*Problem to solve*. Which lines of the records contain the word "very"? Show each of them.

*Source data*.
◆ ◆ ◆ ◆ ◆

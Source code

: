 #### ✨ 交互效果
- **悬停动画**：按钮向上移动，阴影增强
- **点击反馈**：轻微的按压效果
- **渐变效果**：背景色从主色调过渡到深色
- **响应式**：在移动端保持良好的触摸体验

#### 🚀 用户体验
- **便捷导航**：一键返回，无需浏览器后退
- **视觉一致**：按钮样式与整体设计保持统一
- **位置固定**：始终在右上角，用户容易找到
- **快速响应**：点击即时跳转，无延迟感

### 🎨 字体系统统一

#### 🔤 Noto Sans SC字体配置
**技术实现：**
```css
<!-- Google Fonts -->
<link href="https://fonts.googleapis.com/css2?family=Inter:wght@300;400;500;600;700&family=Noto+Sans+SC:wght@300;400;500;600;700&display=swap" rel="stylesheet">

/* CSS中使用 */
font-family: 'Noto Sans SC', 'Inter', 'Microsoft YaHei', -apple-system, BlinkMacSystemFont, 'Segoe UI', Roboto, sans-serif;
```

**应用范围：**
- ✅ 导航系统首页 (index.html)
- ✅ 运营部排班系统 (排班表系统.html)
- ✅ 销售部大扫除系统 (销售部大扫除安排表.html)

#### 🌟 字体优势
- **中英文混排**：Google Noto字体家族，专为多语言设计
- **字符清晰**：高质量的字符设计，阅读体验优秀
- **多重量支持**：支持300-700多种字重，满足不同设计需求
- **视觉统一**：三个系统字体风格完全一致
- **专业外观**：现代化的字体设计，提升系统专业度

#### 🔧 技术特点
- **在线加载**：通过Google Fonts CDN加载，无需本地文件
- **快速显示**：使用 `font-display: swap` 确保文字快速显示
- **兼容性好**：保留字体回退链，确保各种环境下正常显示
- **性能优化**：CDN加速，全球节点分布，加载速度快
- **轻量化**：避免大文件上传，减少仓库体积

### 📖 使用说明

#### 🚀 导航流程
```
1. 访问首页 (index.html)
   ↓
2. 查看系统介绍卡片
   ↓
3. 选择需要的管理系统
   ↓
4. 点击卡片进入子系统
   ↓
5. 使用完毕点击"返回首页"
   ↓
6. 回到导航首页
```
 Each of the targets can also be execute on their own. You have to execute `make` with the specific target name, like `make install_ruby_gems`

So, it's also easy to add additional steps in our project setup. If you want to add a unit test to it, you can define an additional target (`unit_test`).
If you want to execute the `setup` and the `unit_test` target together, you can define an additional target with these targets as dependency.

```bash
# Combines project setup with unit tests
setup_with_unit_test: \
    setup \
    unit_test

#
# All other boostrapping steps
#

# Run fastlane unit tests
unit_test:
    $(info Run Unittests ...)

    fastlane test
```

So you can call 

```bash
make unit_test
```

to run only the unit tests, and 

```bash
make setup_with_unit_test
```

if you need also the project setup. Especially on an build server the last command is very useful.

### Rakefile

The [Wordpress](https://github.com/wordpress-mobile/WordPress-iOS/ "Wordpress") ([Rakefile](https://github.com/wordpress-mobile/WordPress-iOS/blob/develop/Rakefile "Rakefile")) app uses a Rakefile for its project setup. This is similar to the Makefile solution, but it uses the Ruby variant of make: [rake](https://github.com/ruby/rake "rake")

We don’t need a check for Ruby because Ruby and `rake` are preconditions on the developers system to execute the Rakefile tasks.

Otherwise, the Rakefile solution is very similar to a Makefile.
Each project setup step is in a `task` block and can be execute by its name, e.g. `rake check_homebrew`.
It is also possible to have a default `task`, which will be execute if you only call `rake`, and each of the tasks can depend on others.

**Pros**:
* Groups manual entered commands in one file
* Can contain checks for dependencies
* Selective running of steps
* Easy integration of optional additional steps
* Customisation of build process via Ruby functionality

◆ ◆ ◆ ◆ ◆

*Response area*.
if you need also the project setup. Especially on an build server the last command is very useful.
Otherwise, the Rakefile solution is very similar to a Makefile.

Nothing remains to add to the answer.